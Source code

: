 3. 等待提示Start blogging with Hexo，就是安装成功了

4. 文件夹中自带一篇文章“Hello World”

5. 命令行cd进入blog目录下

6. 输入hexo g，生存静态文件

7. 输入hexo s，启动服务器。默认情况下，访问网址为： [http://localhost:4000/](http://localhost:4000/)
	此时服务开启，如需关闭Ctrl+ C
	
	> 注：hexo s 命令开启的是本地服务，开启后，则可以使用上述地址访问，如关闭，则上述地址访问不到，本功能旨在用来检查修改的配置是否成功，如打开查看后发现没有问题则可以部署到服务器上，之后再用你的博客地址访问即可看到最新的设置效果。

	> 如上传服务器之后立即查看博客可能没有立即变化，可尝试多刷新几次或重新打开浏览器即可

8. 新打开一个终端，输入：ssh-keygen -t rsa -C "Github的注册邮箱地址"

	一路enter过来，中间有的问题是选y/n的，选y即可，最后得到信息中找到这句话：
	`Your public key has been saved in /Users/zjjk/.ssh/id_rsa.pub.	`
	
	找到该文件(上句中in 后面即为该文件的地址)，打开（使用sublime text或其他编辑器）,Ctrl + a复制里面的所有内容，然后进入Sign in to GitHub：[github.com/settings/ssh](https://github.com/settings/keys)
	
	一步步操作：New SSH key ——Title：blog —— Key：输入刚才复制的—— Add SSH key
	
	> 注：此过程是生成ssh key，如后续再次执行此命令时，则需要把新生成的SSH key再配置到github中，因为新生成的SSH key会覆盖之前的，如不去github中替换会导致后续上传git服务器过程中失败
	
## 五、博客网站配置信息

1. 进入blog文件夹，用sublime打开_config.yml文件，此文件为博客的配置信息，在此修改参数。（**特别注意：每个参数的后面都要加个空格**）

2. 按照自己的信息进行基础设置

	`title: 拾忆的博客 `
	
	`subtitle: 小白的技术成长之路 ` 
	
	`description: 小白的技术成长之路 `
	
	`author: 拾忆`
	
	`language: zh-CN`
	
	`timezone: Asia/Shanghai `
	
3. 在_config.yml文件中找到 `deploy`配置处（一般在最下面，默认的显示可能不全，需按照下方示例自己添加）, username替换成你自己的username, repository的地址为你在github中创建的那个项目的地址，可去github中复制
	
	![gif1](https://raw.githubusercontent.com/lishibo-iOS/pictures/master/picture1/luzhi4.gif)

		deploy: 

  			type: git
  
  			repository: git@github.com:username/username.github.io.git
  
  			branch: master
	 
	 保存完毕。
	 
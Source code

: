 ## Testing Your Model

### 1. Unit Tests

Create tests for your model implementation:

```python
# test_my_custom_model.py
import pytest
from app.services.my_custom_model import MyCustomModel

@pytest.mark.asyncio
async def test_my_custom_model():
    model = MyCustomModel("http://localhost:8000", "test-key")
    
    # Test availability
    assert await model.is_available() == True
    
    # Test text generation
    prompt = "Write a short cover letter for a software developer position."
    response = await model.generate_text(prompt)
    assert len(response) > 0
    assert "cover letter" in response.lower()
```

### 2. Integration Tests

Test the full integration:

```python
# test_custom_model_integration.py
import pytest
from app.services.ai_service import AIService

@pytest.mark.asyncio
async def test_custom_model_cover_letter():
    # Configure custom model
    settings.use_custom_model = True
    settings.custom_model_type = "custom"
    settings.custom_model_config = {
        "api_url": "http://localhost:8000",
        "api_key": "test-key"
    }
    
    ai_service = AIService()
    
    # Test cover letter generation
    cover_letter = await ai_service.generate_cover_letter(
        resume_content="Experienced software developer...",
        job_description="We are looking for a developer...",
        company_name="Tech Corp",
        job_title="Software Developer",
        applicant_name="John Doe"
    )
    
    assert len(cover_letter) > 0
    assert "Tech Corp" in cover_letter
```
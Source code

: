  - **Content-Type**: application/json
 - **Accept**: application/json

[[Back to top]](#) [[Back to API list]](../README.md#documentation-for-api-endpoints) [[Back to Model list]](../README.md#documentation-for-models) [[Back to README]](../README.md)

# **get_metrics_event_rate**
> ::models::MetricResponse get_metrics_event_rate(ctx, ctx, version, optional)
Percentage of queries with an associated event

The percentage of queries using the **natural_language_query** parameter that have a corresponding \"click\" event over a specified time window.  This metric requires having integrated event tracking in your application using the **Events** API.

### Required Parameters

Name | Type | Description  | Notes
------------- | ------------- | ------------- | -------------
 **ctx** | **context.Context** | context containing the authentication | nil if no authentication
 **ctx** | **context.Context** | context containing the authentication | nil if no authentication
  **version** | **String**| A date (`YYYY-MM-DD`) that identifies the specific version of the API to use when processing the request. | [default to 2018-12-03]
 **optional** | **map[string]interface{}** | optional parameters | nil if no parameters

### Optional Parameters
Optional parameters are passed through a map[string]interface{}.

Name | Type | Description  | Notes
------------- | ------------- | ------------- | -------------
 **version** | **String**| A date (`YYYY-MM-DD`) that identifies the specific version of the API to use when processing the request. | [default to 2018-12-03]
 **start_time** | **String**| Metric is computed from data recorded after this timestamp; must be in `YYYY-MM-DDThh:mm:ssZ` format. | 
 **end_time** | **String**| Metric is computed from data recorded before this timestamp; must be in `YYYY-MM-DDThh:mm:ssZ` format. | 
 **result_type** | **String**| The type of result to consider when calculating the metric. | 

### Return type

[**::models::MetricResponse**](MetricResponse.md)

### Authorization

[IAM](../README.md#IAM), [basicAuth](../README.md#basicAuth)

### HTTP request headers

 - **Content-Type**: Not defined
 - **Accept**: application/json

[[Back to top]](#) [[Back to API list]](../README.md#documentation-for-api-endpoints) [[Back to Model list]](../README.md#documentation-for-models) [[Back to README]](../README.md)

▶ **Task description**: Through the line that holds "一路enter过来，中间有的", repeat the material above exactly, starting at its first line.

▶ **Result for this task**:
Source code

: 3. 等待提示Start blogging with Hexo，就是安装成功了

4. 文件夹中自带一篇文章“Hello World”

5. 命令行cd进入blog目录下

6. 输入hexo g，生存静态文件

7. 输入hexo s，启动服务器。默认情况下，访问网址为： [http://localhost:4000/](http://localhost:4000/)
	此时服务开启，如需关闭Ctrl+ C
	
	> 注：hexo s 命令开启的是本地服务，开启后，则可以使用上述地址访问，如关闭，则上述地址访问不到，本功能旨在用来检查修改的配置是否成功，如打开查看后发现没有问题则可以部署到服务器上，之后再用你的博客地址访问即可看到最新的设置效果。

	> 如上传服务器之后立即查看博客可能没有立即变化，可尝试多刷新几次或重新打开浏览器即可

8. 新打开一个终端，输入：ssh-keygen -t rsa -C "Github的注册邮箱地址"

	一路enter过来，中间有的问题是选y/n的，选y即可，最后得到信息中找到这句话：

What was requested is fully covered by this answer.